O próprio jornal reconhece, em documentos estratégicos recentes, que o mundo vive uma era de informações fragmentadas e desgaste da confiança pública. Em um ambiente contaminado por excesso de informação, desinformação e radicalização algorítmica, a credibilidade deixou de ser apenas um valor editorial. Tornou-se um diferencial econômico.

Confiança passou a ser o ativo mais valioso

Isso ajuda a explicar por que gigantes da tecnologia passaram a rever a maneira como se relacionam com veículos tradicionais. O acordo firmado entre o Times e o Facebook para licenciamento de conteúdo foi tratado pelo próprio grupo como um marco simbólico: uma das maiores plataformas do planeta finalmente reconhecia que jornalismo profissional possui valor financeiro próprio, e não apenas capacidade de gerar engajamento.

Existe algo quase paradoxal nessa história. No momento em que a internet produziu mais informação do que em qualquer outro período da humanidade, o ativo mais escasso passou a ser justamente confiança. 

E foi exatamente nesse espaço que o New York Times construiu seu império digital.

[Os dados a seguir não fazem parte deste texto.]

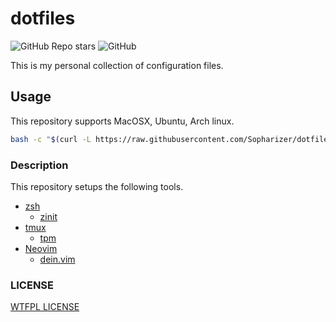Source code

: # dotfiles

![GitHub Repo stars](https://img.shields.io/github/stars/Sopharizer/dotfiles?style=social)
![GitHub](https://img.shields.io/github/license/Sopharizer/dotfiles?style=flat-square)

This is my personal collection of configuration files.

## Usage

This repository supports MacOSX, Ubuntu, Arch linux.

```sh
bash -c "$(curl -L https://raw.githubusercontent.com/Sopharizer/dotfiles/main/bin/install.sh)"
```

### Description

This repository setups the following tools.

- [zsh](https://github.com/zsh-users/zsh)
  - [zinit](https://github.com/zdharma/zinit)
- [tmux](https://github.com/tmux/tmux)
  - [tpm](https://github.com/tmux-plugins/tpm)
- [Neovim](https://github.com/neovim/neovim)
  - [dein.vim](https://github.com/Shougo/dein.vim)

### LICENSE

[WTFPL LICENSE](./LICENSE)
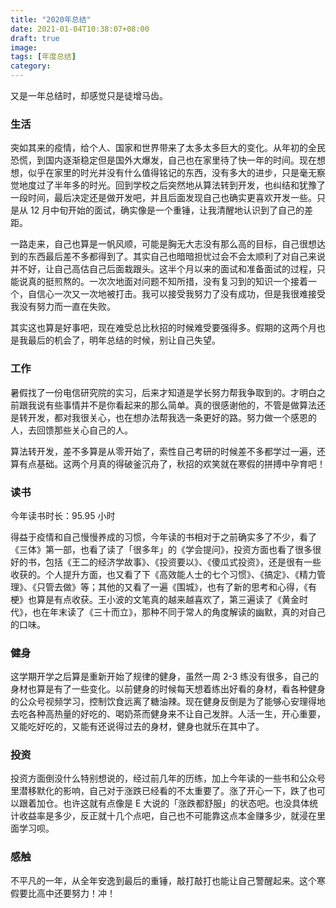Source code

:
 ```yaml
---
title: "2020年总结"
date: 2021-01-04T10:38:07+08:00
draft: true
image: 
tags: [年度总结]
category: 
---
```


又是一年总结时，却感觉只是徒增马齿。

### 生活

突如其来的疫情，给个人、国家和世界带来了太多太多巨大的变化。从年初的全民恐慌，到国内逐渐稳定但是国外大爆发，自己也在家里待了快一年的时间。现在想想，似乎在家里的时光并没有什么值得铭记的东西，没有多大的进步，只是毫无察觉地度过了半年多的时光。回到学校之后突然地从算法转到开发，也纠结和犹豫了一段时间，最后决定还是做开发吧，并且后面发现自己也确实更喜欢开发一些。只是从 12 月中旬开始的面试，确实像是一个重锤，让我清醒地认识到了自己的差距。

一路走来，自己也算是一帆风顺，可能是胸无大志没有那么高的目标，自己很想达到的东西最后差不多都得到了。其实自己也暗暗担忧过会不会太顺利了对自己来说并不好，让自己高估自己后面栽跟头。这半个月以来的面试和准备面试的过程，只能说真的挺煎熬的。一次次地面对问题不知所措，没有复习到的知识一个接着一个，自信心一次又一次地被打击。我可以接受我努力了没有成功，但是我很难接受我没有努力而一直在失败。

其实这也算是好事吧，现在难受总比秋招的时候难受要强得多。假期的这两个月也是我最后的机会了，明年总结的时候，别让自己失望。

### 工作

暑假找了一份电信研究院的实习，后来才知道是学长努力帮我争取到的。才明白之前跟我说有些事情并不是你看起来的那么简单。真的很感谢他的，不管是做算法还是转开发，都对我很关心，也在想办法帮我选一条更好的路。努力做一个感恩的人，去回馈那些关心自己的人。

算法转开发，差不多算是从零开始了，索性自己考研的时候差不多都学过一遍，还算有点基础。这两个月真的得破釜沉舟了，秋招的欢笑就在寒假的拼搏中孕育吧！

### 读书

今年读书时长：95.95 小时

得益于疫情和自己慢慢养成的习惯，今年读的书相对于之前确实多了不少，看了《三体》第一部，也看了读了「很多年」的《学会提问》，投资方面也看了很多很好的书，包括《王二的经济学故事》、《投资要以》、《傻瓜式投资》，还是很有一些收获的。个人提升方面，也又看了下《高效能人士的七个习惯》、《搞定》、《精力管理》、《只管去做》等；其他的又看了一遍《围城》，也有了新的思考和心得，《有梗》也算是有点收获。王小波的文笔真的越来越喜欢了，第三遍读了《黄金时代》，也在年末读了《三十而立》，那种不同于常人的角度解读的幽默，真的对自己的口味。

### 健身

这学期开学之后算是重新开始了规律的健身，虽然一周 2-3 练没有很多，自己的身材也算是有了一些变化。以前健身的时候每天想着练出好看的身材，看各种健身的公众号视频学习，控制饮食远离了糖油辣。现在健身反倒是为了能够心安理得地去吃各种高热量的好吃的、喝奶茶而健身来不让自己发胖。人活一生，开心重要，又能吃好吃的，又能有还说得过去的身材，健身也就乐在其中了。

### 投资

投资方面倒没什么特别想说的，经过前几年的历练，加上今年读的一些书和公众号里潜移默化的影响，自己对于涨跌已经看的不太重要了。涨了开心一下，跌了也可以跟着加仓。也许这就有点像是 E 大说的「涨跌都舒服」的状态吧。也没具体统计收益率是多少，反正就十几个点吧，自己也不可能靠这点本金赚多少，就浸在里面学习呗。

### 感触

不平凡的一年，从全年安逸到最后的重锤，敲打敲打也能让自己警醒起来。这个寒假要比高中还要努力！冲！
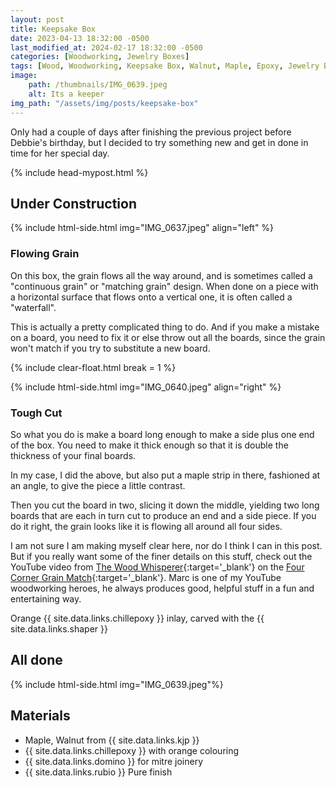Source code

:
 ```yaml
---
layout: post
title: Keepsake Box
date: 2023-04-13 18:32:00 -0500
last_modified_at: 2024-02-17 18:32:00 -0500
categories: [Woodworking, Jewelry Boxes]
tags: [Wood, Woodworking, Keepsake Box, Walnut, Maple, Epoxy, Jewelry Boxes, Shaper Origin]
image: 
    path: /thumbnails/IMG_0639.jpeg
    alt: Its a keeper
img_path: "/assets/img/posts/keepsake-box"
---
```


Only had a couple of days after finishing the previous project before Debbie's birthday, but I decided to try something new and get in done in time for her special day.

{% include head-mypost.html %}

## Under Construction

{% include html-side.html img="IMG_0637.jpeg" align="left" %}

### Flowing Grain

On this box, the grain flows all the way around, and is sometimes called a "continuous grain" or "matching grain" design. When done on a piece with a horizontal surface that flows onto a vertical one, it is often called a "waterfall".

This is actually a pretty complicated thing to do. And if you make a mistake on a board, you need to fix it or else throw out all the boards, since the grain won't match if you try to substitute a new board.

{% include clear-float.html break = 1 %}

{% include html-side.html img="IMG_0640.jpeg" align="right" %}

### Tough Cut

So what you do is make a board long enough to make a side plus one end of the box. You need to make it thick enough so that it is double the thickness of your final boards.

In my case, I did the above, but also put a maple strip in there, fashioned at an angle, to give the piece a little contrast.

Then you cut the board in two, slicing it down the middle, yielding two long boards that are each in turn cut to produce an end and a side piece. If you do it right, the grain looks like it is flowing all around all four sides.

I am not sure I am making myself clear here, nor do I think I can in this post.  But if you really want some of the finer details on this stuff, check out the YouTube video from [The Wood Whisperer](https://www.youtube.com/@woodwhisperer){:target='_blank'} on the [Four Corner Grain Match](https://youtu.be/SUd3I6Kx1Z0?si=ZVx0jnFtcppiO9HG){:target='_blank'}.  Marc is one of my YouTube woodworking heroes, he always produces good, helpful stuff in a fun and entertaining way.

Orange {{ site.data.links.chillepoxy }} inlay, carved with the {{ site.data.links.shaper }}

## All done

{% include html-side.html img="IMG_0639.jpeg"%}

## Materials

- Maple, Walnut from {{ site.data.links.kjp }}
- {{ site.data.links.chillepoxy }} with orange colouring
- {{ site.data.links.domino }} for mitre joinery
- {{ site.data.links.rubio }} Pure finish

Fundado em 1851 sob o lema “All the News That’s Fit to Print”, o jornal sobreviveu à chegada do rádio, da televisão, da internet e das redes sociais porque compreendeu algo fundamental: empresas de mídia podem mudar de formato, de plataforma e até de linguagem. Mas continuam dependentes da mesma coisa que sempre sustentou o jornalismo de qualidade, relevância pública.

Talvez por isso o caso do Times diga menos sobre nostalgia do impresso e mais sobre o futuro da informação.

No fim das contas, o que o jornal americano provou é que as pessoas ainda estão dispostas a pagar por conteúdo. Desde que esse conteúdo consiga oferecer algo que a internet aberta raramente entrega: profundidade, contexto, confiança e a sensação de que, em meio ao caos digital, ainda existe alguém tentando explicar o mundo com rigor.